One of the best ways to create a 3D map is to simply send a human or a robot through an area taking pictures then use software to stitch the images together to create a model that can then be explored virtually by others. That was the concept behind an Massachusetts Institute of Technology program last year that took a sensor from the Microsoft Xbox Kinect video game console and paired it with positional sensors and mapping software.
The idea is that firefighters entering a burning building trying to find survivors, or soldiers trying to clear a structure of enemies, could benefit from knowing the terrain so long as someone or some thing had gone in there before them and recorded the data into a 3D map.

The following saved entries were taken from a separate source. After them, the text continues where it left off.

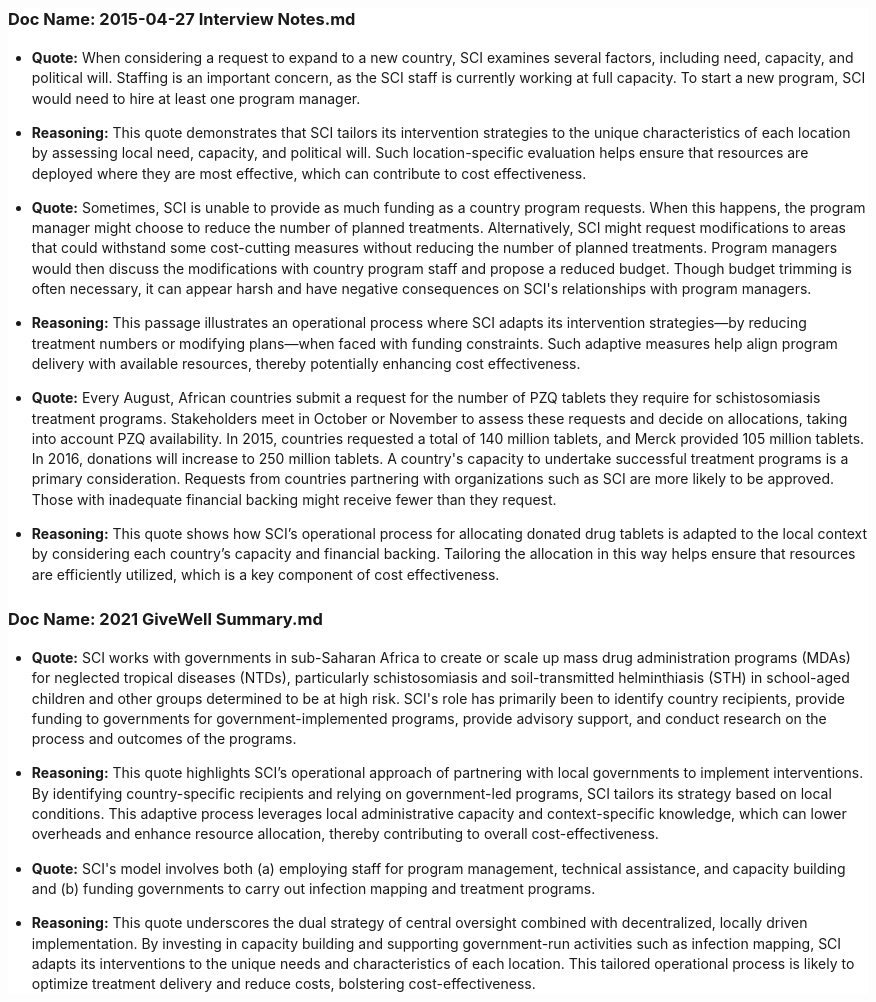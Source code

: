 ### Doc Name: 2015-04-27 Interview Notes.md
- **Quote:** When considering a request to expand to a new country, SCI examines several factors, including need, capacity, and political will. Staffing is an important concern, as the SCI staff is currently working at full capacity. To start a new program, SCI would need to hire at least one program manager.
- **Reasoning:** This quote demonstrates that SCI tailors its intervention strategies to the unique characteristics of each location by assessing local need, capacity, and political will. Such location-specific evaluation helps ensure that resources are deployed where they are most effective, which can contribute to cost effectiveness.

- **Quote:** Sometimes, SCI is unable to provide as much funding as a country program requests. When this happens, the program manager might choose to reduce the number of planned treatments. Alternatively, SCI might request modifications to areas that could withstand some cost-cutting measures without reducing the number of planned treatments. Program managers would then discuss the modifications with country program staff and propose a reduced budget. Though budget trimming is often necessary, it can appear harsh and have negative consequences on SCI's relationships with program managers.
- **Reasoning:** This passage illustrates an operational process where SCI adapts its intervention strategies—by reducing treatment numbers or modifying plans—when faced with funding constraints. Such adaptive measures help align program delivery with available resources, thereby potentially enhancing cost effectiveness.

- **Quote:** Every August, African countries submit a request for the number of PZQ tablets they require for schistosomiasis treatment programs. Stakeholders meet in October or November to assess these requests and decide on allocations, taking into account PZQ availability. In 2015, countries requested a total of 140 million tablets, and Merck provided 105 million tablets. In 2016, donations will increase to 250 million tablets. A country's capacity to undertake successful treatment programs is a primary consideration. Requests from countries partnering with organizations such as SCI are more likely to be approved. Those with inadequate financial backing might receive fewer than they request.
- **Reasoning:** This quote shows how SCI’s operational process for allocating donated drug tablets is adapted to the local context by considering each country’s capacity and financial backing. Tailoring the allocation in this way helps ensure that resources are efficiently utilized, which is a key component of cost effectiveness.

### Doc Name: 2021 GiveWell Summary.md
- **Quote:** SCI works with governments in sub-Saharan Africa to create or scale up mass drug administration programs (MDAs) for neglected tropical diseases (NTDs), particularly schistosomiasis and soil-transmitted helminthiasis (STH) in school-aged children and other groups determined to be at high risk. SCI's role has primarily been to identify country recipients, provide funding to governments for government-implemented programs, provide advisory support, and conduct research on the process and outcomes of the programs.
- **Reasoning:** This quote highlights SCI’s operational approach of partnering with local governments to implement interventions. By identifying country-specific recipients and relying on government-led programs, SCI tailors its strategy based on local conditions. This adaptive process leverages local administrative capacity and context-specific knowledge, which can lower overheads and enhance resource allocation, thereby contributing to overall cost-effectiveness.

- **Quote:** SCI's model involves both (a) employing staff for program management, technical assistance, and capacity building and (b) funding governments to carry out infection mapping and treatment programs.
- **Reasoning:** This quote underscores the dual strategy of central oversight combined with decentralized, locally driven implementation. By investing in capacity building and supporting government-run activities such as infection mapping, SCI adapts its interventions to the unique needs and characteristics of each location. This tailored operational process is likely to optimize treatment delivery and reduce costs, bolstering cost-effectiveness.
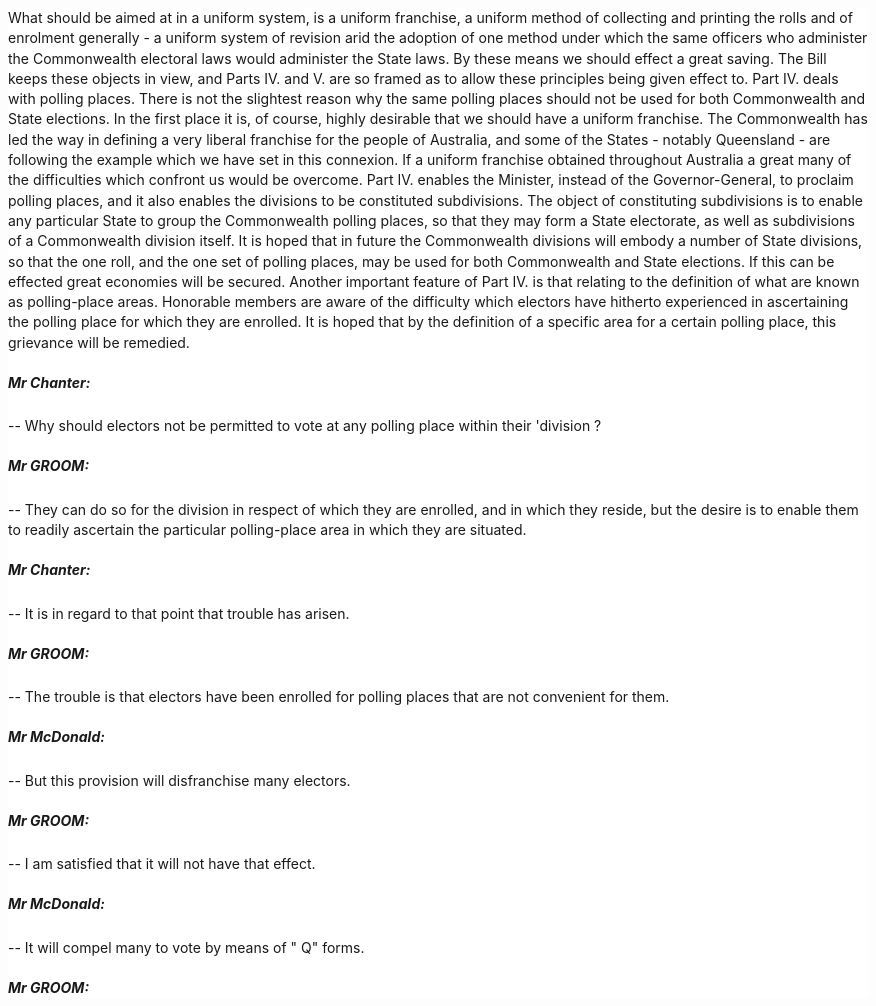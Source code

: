 What should be aimed at in a uniform system, is a uniform franchise, a uniform method of collecting and printing the rolls and of enrolment generally - a uniform system of revision arid the adoption of one method under which the same officers who administer the Commonwealth electoral laws would administer the State laws. By these means we should effect a great saving. The Bill keeps these objects in view, and Parts IV. and V. are so framed as to allow these principles being given effect to. Part IV. deals with polling places. There is not the slightest reason why the same polling places should not be used for both Commonwealth and State elections. In the first place it is, of course, highly desirable that we should have a uniform franchise. The Commonwealth has led the way in defining a very liberal franchise for the people of Australia, and some of the States - notably Queensland - are following the example which we have set in this connexion. If a uniform franchise obtained throughout Australia a great many of the difficulties which confront us would be overcome. Part IV. enables the Minister, instead of the Governor-General, to proclaim polling places, and it also enables the divisions to be constituted subdivisions. The object of constituting subdivisions is to enable any particular State to group the Commonwealth polling places, so that they may form a State electorate, as well as subdivisions  of  a Commonwealth division itself. It is hoped that in future the Commonwealth divisions will embody a number of State divisions, so that the one roll, and the one set of polling places, may be used for both Commonwealth and State elections. If this can be effected great economies will be secured. Another important feature  of  Part IV. is that relating to the definition of what are known as polling-place areas. Honorable members are aware of the difficulty which electors have hitherto experienced in ascertaining the polling place  for  which they are enrolled. It is hoped that by the definition of a specific area for a certain polling place, this grievance will be remedied. 

##### Mr Chanter:

--  Why should electors not be permitted to vote at any polling place within their 'division ? 

##### Mr GROOM:

-- They can do so for the division in respect of which they are enrolled, and in which they reside, but the desire is to enable them to readily ascertain the particular polling-place area in which they are situated. 

##### Mr Chanter:

-- It is in regard to that point that trouble has arisen. 

##### Mr GROOM:

-- The trouble is that electors have been enrolled for polling places that are not convenient for them. 

##### Mr McDonald:

-- But this provision will disfranchise many electors. 

##### Mr GROOM:

-- I am satisfied that it will not have that effect. 

##### Mr McDonald:

-- It will compel many to vote by means of " Q" forms. 

##### Mr GROOM:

However, a drawback with the 3D mapping software from MIT is the same one all robotic 3D mapping programs face, even those that use very precise robots to take measurements. Called loop closure, or drift, it occurs when a robot-mounted camera returns to ground it has already covered. Because of slight errors between the path the robot was supposed to take and the path it actually traveled, the software has trouble closing the loop and accurately modeling the complete picture. Doors may be slightly larger or smaller on the map than in reality. Stairway entrances might be represented too far to the left or right than their actual positions. Depending on the circumstances, those errors can be either troublesome or deadly if they are the sole source of information.
For smaller maps, loop errors are relatively minor, nothing like turning Greenland into the eighth continent of the world as with the Mercator projection. However, loop errors are incremental, since the farther a robot travels, the more tiny positional errors are introduced into its path. So after traversing a lot of ground, the loop process can become extremely inaccurate, perhaps even doubling some terrain features.
So the scientists at MIT and the National University of Ireland at Maynooth went back and found a way to close loop errors altogether. The secret is tracking the position of the camera in space as the robot moves. Then when the camera gets back to a place that it has already seen, an algorithm compares the robot's path and the projected path, and adjusts the model accordingly.
“Before the map has been corrected, it’s sort of all tangled up in itself,” Thomas Whelan, a Ph.D. student at NUI told MIT News. “We use knowledge of where the camera’s been to untangle it. The technique we developed allows you to shift the map, so it warps and bends into place.”
A video of a map being recorded and then perfectly stitched together shows how accurate the new maps are, with no looping or positional errors. I'm pretty sure Mercator would be impressed, but more importantly, these 3D maps can be completely accurate.